YOUR INSTRUCTIONS:
The expected output is an exact restatement of all the records.

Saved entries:
⁂

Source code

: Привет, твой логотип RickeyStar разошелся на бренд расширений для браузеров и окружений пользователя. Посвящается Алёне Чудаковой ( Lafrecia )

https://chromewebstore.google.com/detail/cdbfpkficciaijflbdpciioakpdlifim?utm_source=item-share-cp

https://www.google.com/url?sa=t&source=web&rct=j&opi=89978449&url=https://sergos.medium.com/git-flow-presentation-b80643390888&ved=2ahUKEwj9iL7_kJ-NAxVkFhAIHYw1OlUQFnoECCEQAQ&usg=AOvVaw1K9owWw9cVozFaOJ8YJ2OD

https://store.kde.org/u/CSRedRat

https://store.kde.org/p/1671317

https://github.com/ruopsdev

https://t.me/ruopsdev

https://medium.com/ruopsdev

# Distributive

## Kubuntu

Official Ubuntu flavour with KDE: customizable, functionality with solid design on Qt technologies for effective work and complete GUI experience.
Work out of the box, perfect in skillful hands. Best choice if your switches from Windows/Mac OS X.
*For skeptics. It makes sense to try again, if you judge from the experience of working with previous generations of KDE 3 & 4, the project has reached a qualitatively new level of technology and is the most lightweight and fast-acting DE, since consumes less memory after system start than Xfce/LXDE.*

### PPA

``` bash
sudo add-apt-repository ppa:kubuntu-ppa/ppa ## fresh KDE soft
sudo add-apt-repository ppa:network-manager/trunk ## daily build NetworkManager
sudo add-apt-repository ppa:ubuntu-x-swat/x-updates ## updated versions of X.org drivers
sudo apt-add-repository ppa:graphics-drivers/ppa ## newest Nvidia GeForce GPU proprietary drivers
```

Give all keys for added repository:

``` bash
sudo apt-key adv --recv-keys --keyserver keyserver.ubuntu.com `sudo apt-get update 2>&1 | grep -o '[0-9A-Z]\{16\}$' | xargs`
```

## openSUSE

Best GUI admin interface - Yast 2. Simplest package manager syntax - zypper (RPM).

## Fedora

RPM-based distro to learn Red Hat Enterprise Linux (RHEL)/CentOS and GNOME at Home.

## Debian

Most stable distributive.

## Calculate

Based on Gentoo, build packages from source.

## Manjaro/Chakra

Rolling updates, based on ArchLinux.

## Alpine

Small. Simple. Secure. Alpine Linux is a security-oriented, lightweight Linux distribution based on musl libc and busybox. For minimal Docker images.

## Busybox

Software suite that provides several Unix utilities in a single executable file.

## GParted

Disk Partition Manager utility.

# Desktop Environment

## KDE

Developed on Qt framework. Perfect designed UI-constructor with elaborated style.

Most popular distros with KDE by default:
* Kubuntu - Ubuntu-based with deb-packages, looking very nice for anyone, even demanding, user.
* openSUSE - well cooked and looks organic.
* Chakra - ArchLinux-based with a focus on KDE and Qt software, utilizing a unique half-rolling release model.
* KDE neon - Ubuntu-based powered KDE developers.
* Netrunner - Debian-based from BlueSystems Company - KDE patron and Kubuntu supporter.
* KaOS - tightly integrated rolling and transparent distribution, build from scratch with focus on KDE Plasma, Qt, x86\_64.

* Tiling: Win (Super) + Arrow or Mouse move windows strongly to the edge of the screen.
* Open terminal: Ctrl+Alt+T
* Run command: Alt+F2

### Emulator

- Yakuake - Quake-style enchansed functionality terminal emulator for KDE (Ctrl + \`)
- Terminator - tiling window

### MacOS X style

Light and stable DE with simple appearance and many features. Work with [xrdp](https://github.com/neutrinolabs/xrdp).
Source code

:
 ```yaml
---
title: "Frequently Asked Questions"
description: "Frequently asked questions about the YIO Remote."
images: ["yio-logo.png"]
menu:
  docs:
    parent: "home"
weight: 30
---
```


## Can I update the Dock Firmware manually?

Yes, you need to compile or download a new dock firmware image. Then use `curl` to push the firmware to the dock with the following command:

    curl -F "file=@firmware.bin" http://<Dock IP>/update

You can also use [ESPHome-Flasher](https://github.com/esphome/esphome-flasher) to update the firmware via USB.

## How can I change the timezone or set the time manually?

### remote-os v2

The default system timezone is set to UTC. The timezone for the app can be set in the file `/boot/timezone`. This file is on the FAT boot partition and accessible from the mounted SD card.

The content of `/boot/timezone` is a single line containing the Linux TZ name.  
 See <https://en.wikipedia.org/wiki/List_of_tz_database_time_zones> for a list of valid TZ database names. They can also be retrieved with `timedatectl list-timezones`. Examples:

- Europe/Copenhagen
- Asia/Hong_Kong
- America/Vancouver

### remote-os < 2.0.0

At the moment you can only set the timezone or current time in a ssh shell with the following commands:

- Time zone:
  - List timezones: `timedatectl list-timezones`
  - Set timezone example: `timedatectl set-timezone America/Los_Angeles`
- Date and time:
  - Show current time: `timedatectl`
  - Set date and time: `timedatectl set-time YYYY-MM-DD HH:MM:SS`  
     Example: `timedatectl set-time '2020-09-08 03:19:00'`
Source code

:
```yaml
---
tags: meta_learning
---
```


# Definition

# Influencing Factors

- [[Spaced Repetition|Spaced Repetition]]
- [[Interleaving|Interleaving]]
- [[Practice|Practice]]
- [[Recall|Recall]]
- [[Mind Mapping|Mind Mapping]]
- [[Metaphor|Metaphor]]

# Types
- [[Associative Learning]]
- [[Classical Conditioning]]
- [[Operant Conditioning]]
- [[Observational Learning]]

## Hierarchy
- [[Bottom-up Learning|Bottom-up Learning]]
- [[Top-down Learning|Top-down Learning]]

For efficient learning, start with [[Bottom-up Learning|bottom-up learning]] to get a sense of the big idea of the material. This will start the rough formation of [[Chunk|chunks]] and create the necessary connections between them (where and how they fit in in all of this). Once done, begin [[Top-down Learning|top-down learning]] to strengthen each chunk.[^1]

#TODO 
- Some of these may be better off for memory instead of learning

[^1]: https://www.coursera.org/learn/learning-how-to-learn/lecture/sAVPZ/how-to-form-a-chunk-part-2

⁂

EXERCISE SOLUTION:
Source code

: Привет, твой логотип RickeyStar разошелся на бренд расширений для браузеров и окружений пользователя. Посвящается Алёне Чудаковой ( Lafrecia )

https://chromewebstore.google.com/detail/cdbfpkficciaijflbdpciioakpdlifim?utm_source=item-share-cp

https://www.google.com/url?sa=t&source=web&rct=j&opi=89978449&url=https://sergos.medium.com/git-flow-presentation-b80643390888&ved=2ahUKEwj9iL7_kJ-NAxVkFhAIHYw1OlUQFnoECCEQAQ&usg=AOvVaw1K9owWw9cVozFaOJ8YJ2OD

https://store.kde.org/u/CSRedRat

https://store.kde.org/p/1671317

https://github.com/ruopsdev

https://t.me/ruopsdev

https://medium.com/ruopsdev

# Distributive

## Kubuntu

Official Ubuntu flavour with KDE: customizable, functionality with solid design on Qt technologies for effective work and complete GUI experience.
Work out of the box, perfect in skillful hands. Best choice if your switches from Windows/Mac OS X.
*For skeptics. It makes sense to try again, if you judge from the experience of working with previous generations of KDE 3 & 4, the project has reached a qualitatively new level of technology and is the most lightweight and fast-acting DE, since consumes less memory after system start than Xfce/LXDE.*

### PPA

``` bash
sudo add-apt-repository ppa:kubuntu-ppa/ppa ## fresh KDE soft
sudo add-apt-repository ppa:network-manager/trunk ## daily build NetworkManager
sudo add-apt-repository ppa:ubuntu-x-swat/x-updates ## updated versions of X.org drivers
sudo apt-add-repository ppa:graphics-drivers/ppa ## newest Nvidia GeForce GPU proprietary drivers
```

Give all keys for added repository:

``` bash
sudo apt-key adv --recv-keys --keyserver keyserver.ubuntu.com `sudo apt-get update 2>&1 | grep -o '[0-9A-Z]\{16\}$' | xargs`
```

## openSUSE

Best GUI admin interface - Yast 2. Simplest package manager syntax - zypper (RPM).

## Fedora

RPM-based distro to learn Red Hat Enterprise Linux (RHEL)/CentOS and GNOME at Home.

## Debian

Most stable distributive.

## Calculate

Based on Gentoo, build packages from source.

## Manjaro/Chakra

Rolling updates, based on ArchLinux.

## Alpine

Small. Simple. Secure. Alpine Linux is a security-oriented, lightweight Linux distribution based on musl libc and busybox. For minimal Docker images.

## Busybox

Software suite that provides several Unix utilities in a single executable file.

## GParted

Disk Partition Manager utility.

# Desktop Environment

## KDE

Developed on Qt framework. Perfect designed UI-constructor with elaborated style.

Most popular distros with KDE by default:
* Kubuntu - Ubuntu-based with deb-packages, looking very nice for anyone, even demanding, user.
* openSUSE - well cooked and looks organic.
* Chakra - ArchLinux-based with a focus on KDE and Qt software, utilizing a unique half-rolling release model.
* KDE neon - Ubuntu-based powered KDE developers.
* Netrunner - Debian-based from BlueSystems Company - KDE patron and Kubuntu supporter.
* KaOS - tightly integrated rolling and transparent distribution, build from scratch with focus on KDE Plasma, Qt, x86\_64.

* Tiling: Win (Super) + Arrow or Mouse move windows strongly to the edge of the screen.
* Open terminal: Ctrl+Alt+T
* Run command: Alt+F2

### Emulator

- Yakuake - Quake-style enchansed functionality terminal emulator for KDE (Ctrl + \`)
- Terminator - tiling window

### MacOS X style

Light and stable DE with simple appearance and many features. Work with [xrdp](https://github.com/neutrinolabs/xrdp).
Source code

:
 ```yaml
---
title: "Frequently Asked Questions"
description: "Frequently asked questions about the YIO Remote."
images: ["yio-logo.png"]
menu:
  docs:
    parent: "home"
weight: 30
---
```


## Can I update the Dock Firmware manually?

Yes, you need to compile or download a new dock firmware image. Then use `curl` to push the firmware to the dock with the following command:

    curl -F "file=@firmware.bin" http://<Dock IP>/update

You can also use [ESPHome-Flasher](https://github.com/esphome/esphome-flasher) to update the firmware via USB.

## How can I change the timezone or set the time manually?

### remote-os v2

The default system timezone is set to UTC. The timezone for the app can be set in the file `/boot/timezone`. This file is on the FAT boot partition and accessible from the mounted SD card.

The content of `/boot/timezone` is a single line containing the Linux TZ name.  
 See <https://en.wikipedia.org/wiki/List_of_tz_database_time_zones> for a list of valid TZ database names. They can also be retrieved with `timedatectl list-timezones`. Examples:

- Europe/Copenhagen
- Asia/Hong_Kong
- America/Vancouver

### remote-os < 2.0.0

At the moment you can only set the timezone or current time in a ssh shell with the following commands:

- Time zone:
  - List timezones: `timedatectl list-timezones`
  - Set timezone example: `timedatectl set-timezone America/Los_Angeles`
- Date and time:
  - Show current time: `timedatectl`
  - Set date and time: `timedatectl set-time YYYY-MM-DD HH:MM:SS`  
     Example: `timedatectl set-time '2020-09-08 03:19:00'`
Source code

:
```yaml
---
tags: meta_learning
---
```


# Definition

# Influencing Factors

- [[Spaced Repetition|Spaced Repetition]]
- [[Interleaving|Interleaving]]
- [[Practice|Practice]]
- [[Recall|Recall]]
- [[Mind Mapping|Mind Mapping]]
- [[Metaphor|Metaphor]]

# Types
- [[Associative Learning]]
- [[Classical Conditioning]]
- [[Operant Conditioning]]
- [[Observational Learning]]

## Hierarchy
- [[Bottom-up Learning|Bottom-up Learning]]
- [[Top-down Learning|Top-down Learning]]

For efficient learning, start with [[Bottom-up Learning|bottom-up learning]] to get a sense of the big idea of the material. This will start the rough formation of [[Chunk|chunks]] and create the necessary connections between them (where and how they fit in in all of this). Once done, begin [[Top-down Learning|top-down learning]] to strengthen each chunk.[^1]

#TODO 
- Some of these may be better off for memory instead of learning

[^1]: https://www.coursera.org/learn/learning-how-to-learn/lecture/sAVPZ/how-to-form-a-chunk-part-2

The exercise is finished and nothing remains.